START THE DATA
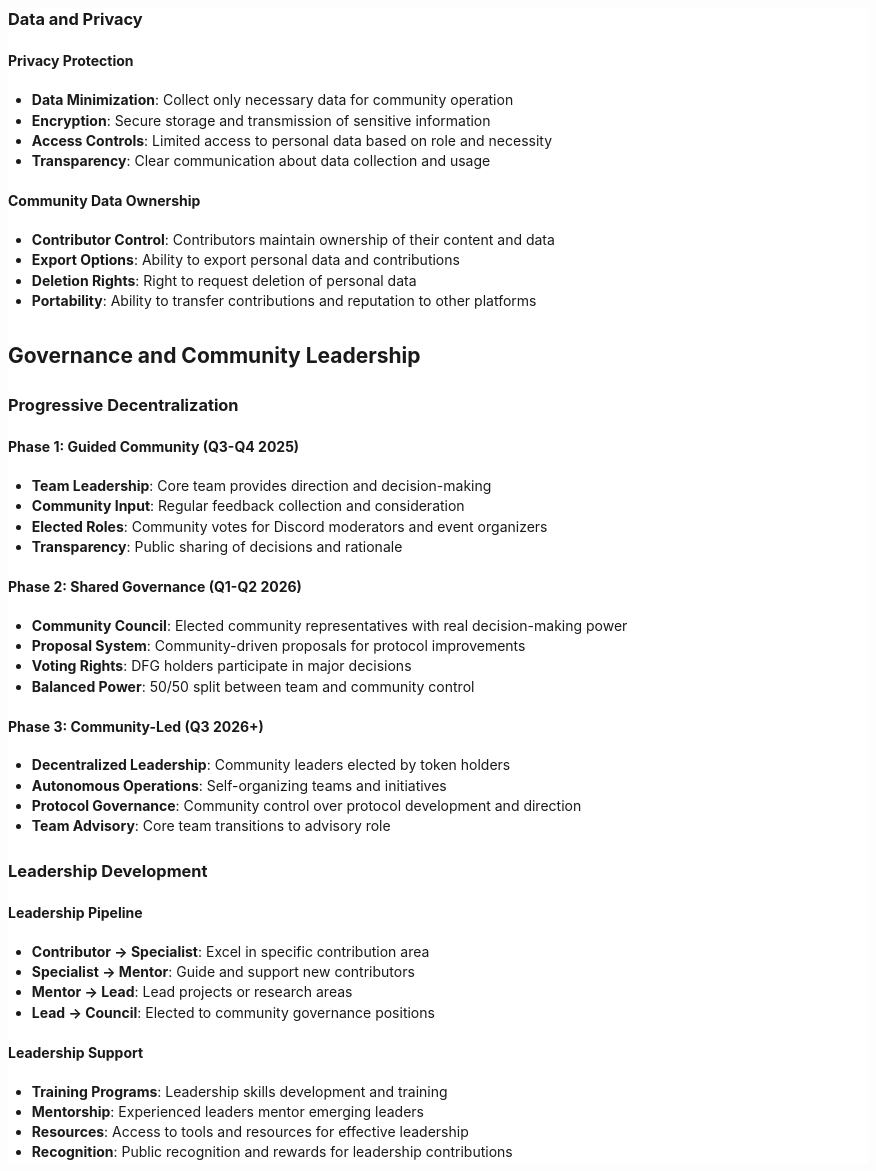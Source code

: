 ### Data and Privacy

#### Privacy Protection

- **Data Minimization**: Collect only necessary data for community operation
- **Encryption**: Secure storage and transmission of sensitive information
- **Access Controls**: Limited access to personal data based on role and necessity
- **Transparency**: Clear communication about data collection and usage

#### Community Data Ownership

- **Contributor Control**: Contributors maintain ownership of their content and data
- **Export Options**: Ability to export personal data and contributions
- **Deletion Rights**: Right to request deletion of personal data
- **Portability**: Ability to transfer contributions and reputation to other platforms

## Governance and Community Leadership

### Progressive Decentralization

#### Phase 1: Guided Community (Q3-Q4 2025)

- **Team Leadership**: Core team provides direction and decision-making
- **Community Input**: Regular feedback collection and consideration
- **Elected Roles**: Community votes for Discord moderators and event organizers
- **Transparency**: Public sharing of decisions and rationale

#### Phase 2: Shared Governance (Q1-Q2 2026)

- **Community Council**: Elected community representatives with real decision-making power
- **Proposal System**: Community-driven proposals for protocol improvements
- **Voting Rights**: DFG holders participate in major decisions
- **Balanced Power**: 50/50 split between team and community control

#### Phase 3: Community-Led (Q3 2026+)

- **Decentralized Leadership**: Community leaders elected by token holders
- **Autonomous Operations**: Self-organizing teams and initiatives
- **Protocol Governance**: Community control over protocol development and direction
- **Team Advisory**: Core team transitions to advisory role

### Leadership Development

#### Leadership Pipeline

- **Contributor → Specialist**: Excel in specific contribution area
- **Specialist → Mentor**: Guide and support new contributors
- **Mentor → Lead**: Lead projects or research areas
- **Lead → Council**: Elected to community governance positions

#### Leadership Support

- **Training Programs**: Leadership skills development and training
- **Mentorship**: Experienced leaders mentor emerging leaders
- **Resources**: Access to tools and resources for effective leadership
- **Recognition**: Public recognition and rewards for leadership contributions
END THE DATA
## TASK DETAILS:
In the data above, find the line that contains "- **Team Advisory**: Core" and the line that contains "- **Specialist →". Repeat exactly those lines and every line between them, and only those.

## PROBLEM SOLUTION:
- **Team Advisory**: Core team transitions to advisory role

### Leadership Development

#### Leadership Pipeline

- **Contributor → Specialist**: Excel in specific contribution area
- **Specialist → Mentor**: Guide and support new contributors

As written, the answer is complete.